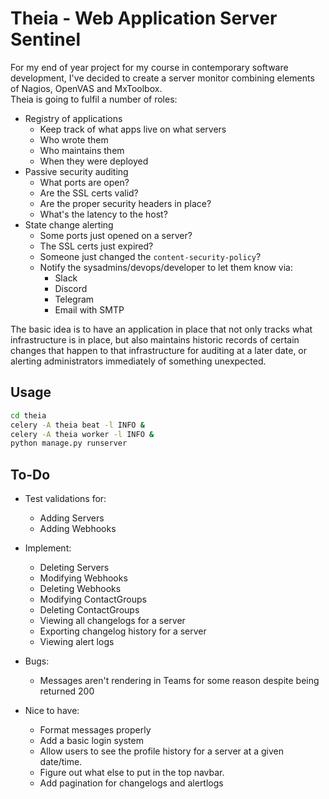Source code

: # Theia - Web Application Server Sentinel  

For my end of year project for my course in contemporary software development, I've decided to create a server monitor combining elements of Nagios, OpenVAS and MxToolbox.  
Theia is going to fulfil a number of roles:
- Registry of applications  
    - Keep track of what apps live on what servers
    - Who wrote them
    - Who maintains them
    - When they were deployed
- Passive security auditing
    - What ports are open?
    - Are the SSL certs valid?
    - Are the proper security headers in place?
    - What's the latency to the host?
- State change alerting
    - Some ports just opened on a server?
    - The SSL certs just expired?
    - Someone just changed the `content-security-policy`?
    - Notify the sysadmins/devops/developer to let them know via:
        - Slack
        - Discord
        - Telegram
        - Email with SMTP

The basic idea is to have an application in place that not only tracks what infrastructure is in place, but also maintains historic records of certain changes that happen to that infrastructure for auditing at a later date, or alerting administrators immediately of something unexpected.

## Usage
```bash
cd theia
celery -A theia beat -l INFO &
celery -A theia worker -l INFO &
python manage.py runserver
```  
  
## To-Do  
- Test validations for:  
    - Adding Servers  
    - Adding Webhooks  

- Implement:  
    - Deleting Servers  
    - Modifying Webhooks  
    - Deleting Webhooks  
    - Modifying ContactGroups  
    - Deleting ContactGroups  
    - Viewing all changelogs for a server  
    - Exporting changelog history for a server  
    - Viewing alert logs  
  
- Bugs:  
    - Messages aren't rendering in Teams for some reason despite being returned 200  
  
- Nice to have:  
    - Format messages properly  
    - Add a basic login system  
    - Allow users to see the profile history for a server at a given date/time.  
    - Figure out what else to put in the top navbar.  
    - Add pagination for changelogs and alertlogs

--

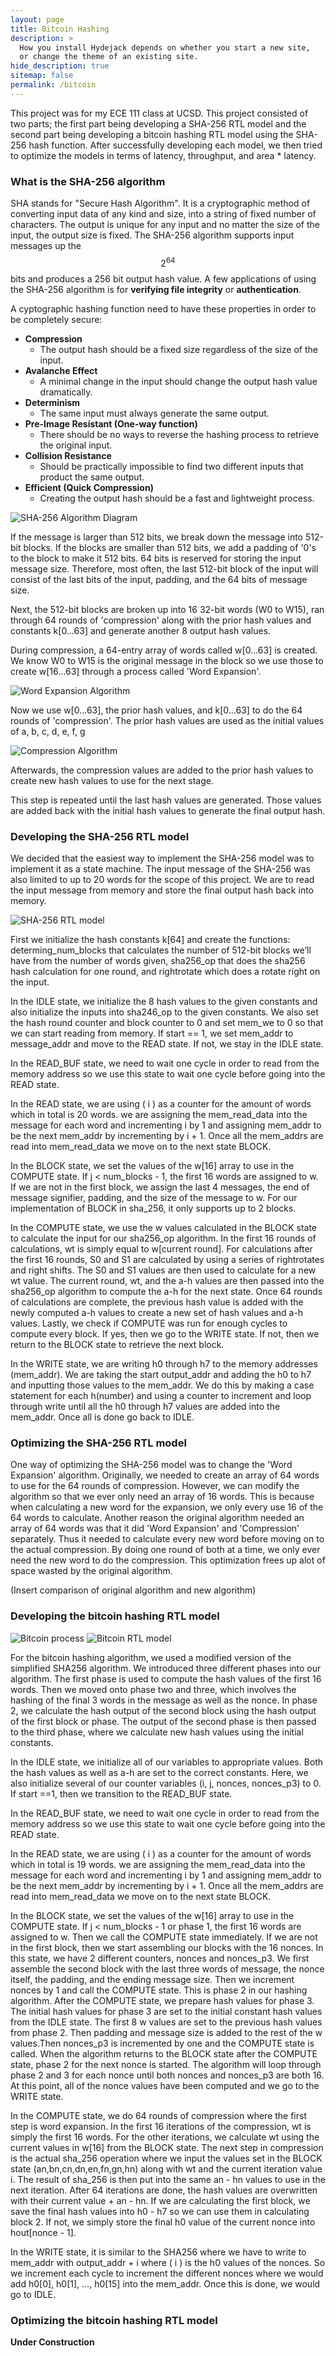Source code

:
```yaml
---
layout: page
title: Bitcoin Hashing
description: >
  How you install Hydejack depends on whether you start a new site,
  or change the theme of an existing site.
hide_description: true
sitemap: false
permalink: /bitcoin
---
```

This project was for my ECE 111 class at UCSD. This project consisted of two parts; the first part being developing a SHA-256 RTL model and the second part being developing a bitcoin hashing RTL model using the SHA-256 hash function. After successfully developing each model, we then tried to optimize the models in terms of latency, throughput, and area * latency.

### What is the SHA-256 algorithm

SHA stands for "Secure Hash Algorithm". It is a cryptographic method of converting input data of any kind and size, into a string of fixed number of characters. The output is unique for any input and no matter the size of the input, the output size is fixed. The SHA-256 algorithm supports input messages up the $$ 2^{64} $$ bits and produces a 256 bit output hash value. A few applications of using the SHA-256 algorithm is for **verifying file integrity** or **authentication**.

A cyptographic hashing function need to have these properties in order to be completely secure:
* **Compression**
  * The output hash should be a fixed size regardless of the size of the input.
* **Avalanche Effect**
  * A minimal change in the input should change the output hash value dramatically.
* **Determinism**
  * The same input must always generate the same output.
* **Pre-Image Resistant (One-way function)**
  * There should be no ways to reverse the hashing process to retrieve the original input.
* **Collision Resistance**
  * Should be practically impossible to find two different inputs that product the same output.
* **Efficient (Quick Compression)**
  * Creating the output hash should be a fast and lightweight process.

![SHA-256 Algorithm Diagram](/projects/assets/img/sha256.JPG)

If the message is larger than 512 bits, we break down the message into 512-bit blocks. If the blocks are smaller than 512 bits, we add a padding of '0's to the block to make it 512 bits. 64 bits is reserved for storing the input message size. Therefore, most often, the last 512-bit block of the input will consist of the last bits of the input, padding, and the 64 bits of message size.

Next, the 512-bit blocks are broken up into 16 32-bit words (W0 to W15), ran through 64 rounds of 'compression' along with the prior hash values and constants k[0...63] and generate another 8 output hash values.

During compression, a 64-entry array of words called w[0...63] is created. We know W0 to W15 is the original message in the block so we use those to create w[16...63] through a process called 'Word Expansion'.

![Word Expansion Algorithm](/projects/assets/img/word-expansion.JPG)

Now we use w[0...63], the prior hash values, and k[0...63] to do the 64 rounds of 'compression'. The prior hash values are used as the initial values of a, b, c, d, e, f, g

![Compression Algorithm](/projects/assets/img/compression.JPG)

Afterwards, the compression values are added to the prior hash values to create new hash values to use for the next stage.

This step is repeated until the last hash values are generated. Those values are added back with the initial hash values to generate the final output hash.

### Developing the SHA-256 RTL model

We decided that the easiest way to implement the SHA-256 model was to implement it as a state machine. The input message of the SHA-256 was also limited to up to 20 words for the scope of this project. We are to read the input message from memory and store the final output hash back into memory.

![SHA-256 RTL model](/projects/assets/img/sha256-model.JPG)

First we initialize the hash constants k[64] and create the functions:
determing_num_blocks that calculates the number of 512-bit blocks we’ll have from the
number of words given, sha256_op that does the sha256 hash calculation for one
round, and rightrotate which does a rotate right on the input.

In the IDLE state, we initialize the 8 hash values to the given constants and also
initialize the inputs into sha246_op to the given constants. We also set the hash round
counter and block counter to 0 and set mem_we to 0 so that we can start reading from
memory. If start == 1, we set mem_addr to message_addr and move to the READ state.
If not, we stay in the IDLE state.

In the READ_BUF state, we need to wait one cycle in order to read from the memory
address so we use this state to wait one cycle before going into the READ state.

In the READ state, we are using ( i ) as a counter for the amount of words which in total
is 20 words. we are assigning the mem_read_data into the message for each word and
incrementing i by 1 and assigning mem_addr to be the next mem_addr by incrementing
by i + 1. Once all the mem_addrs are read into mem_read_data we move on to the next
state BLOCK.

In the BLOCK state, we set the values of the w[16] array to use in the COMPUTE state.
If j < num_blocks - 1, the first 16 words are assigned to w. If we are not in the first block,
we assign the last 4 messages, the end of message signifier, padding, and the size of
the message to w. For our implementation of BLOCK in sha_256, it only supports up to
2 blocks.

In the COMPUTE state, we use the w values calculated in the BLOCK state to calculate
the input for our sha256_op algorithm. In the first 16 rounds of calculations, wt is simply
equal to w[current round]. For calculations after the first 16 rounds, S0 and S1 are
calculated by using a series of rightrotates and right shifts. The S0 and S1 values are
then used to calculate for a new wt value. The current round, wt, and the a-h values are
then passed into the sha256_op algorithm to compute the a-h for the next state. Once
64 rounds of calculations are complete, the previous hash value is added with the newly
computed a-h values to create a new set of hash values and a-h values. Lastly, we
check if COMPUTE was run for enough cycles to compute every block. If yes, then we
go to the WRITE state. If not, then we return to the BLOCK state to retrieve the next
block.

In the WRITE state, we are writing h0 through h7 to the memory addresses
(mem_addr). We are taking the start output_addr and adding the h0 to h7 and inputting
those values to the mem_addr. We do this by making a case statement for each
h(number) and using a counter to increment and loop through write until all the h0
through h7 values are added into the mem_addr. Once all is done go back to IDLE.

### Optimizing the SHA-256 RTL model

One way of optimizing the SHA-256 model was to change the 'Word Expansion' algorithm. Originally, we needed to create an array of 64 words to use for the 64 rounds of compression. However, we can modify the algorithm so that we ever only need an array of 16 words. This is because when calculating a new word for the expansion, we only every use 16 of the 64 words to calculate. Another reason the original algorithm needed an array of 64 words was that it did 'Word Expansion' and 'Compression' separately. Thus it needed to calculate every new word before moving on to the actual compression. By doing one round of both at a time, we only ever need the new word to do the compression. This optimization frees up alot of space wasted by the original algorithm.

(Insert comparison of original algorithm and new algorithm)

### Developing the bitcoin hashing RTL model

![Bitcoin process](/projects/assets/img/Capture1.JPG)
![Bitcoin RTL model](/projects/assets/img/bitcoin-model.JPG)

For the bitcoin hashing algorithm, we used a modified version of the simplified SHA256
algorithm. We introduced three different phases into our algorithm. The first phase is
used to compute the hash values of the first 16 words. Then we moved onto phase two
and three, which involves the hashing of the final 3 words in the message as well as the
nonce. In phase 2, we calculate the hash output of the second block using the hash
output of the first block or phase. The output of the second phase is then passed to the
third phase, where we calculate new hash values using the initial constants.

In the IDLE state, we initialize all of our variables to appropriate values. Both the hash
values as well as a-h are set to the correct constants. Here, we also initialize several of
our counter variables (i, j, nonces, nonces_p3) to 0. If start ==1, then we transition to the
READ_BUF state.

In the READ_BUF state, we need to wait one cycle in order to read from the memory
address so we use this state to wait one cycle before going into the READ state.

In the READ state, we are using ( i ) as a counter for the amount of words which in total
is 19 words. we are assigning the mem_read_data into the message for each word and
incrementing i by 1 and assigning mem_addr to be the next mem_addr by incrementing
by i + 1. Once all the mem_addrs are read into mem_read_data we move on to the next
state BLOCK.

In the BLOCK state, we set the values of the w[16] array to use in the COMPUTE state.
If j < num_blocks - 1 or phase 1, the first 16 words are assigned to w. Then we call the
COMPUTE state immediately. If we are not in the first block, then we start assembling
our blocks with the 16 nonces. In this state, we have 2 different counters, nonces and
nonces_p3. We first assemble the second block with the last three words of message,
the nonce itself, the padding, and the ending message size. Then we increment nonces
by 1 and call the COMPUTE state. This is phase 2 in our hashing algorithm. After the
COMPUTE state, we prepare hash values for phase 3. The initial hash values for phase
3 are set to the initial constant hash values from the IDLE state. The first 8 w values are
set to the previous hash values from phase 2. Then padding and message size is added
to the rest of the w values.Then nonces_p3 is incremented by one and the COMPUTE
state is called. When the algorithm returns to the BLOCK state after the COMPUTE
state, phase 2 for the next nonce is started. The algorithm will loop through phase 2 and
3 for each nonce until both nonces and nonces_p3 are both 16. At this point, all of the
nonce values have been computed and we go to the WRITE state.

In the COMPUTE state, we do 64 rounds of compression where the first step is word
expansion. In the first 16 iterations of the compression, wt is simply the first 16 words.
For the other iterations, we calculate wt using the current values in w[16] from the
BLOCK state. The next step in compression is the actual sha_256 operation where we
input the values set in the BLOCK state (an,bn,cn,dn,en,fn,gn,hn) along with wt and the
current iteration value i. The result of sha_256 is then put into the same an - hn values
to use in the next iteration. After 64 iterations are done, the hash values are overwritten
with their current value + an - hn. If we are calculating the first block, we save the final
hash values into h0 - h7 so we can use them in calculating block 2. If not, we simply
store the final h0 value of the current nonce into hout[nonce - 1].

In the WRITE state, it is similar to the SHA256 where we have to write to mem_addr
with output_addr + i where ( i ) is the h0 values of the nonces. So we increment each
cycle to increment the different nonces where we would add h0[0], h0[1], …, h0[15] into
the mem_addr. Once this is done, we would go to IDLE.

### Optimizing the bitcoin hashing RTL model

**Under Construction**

...

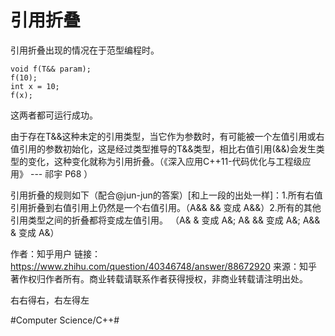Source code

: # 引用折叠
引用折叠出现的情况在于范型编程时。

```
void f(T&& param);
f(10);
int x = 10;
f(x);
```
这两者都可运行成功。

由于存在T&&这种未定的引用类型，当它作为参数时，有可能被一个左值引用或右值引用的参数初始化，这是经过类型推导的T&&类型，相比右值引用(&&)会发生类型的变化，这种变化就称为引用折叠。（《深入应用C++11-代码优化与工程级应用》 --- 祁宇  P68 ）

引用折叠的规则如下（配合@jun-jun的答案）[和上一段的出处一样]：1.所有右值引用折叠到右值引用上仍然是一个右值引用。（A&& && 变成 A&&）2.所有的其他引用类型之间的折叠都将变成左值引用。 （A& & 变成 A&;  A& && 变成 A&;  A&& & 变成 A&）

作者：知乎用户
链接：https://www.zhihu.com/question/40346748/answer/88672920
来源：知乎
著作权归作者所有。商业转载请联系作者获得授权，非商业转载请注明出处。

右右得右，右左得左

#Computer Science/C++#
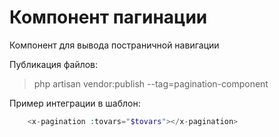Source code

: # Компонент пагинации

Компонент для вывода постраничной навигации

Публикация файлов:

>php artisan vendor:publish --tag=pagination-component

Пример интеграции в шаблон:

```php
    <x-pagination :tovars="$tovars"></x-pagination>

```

=== Work required ===
Search the data for the string "Webhooks" and copy each line where it appears.

=== Exercise solution ===
    - Adding Webhooks  
    - Modifying Webhooks  
    - Deleting Webhooks  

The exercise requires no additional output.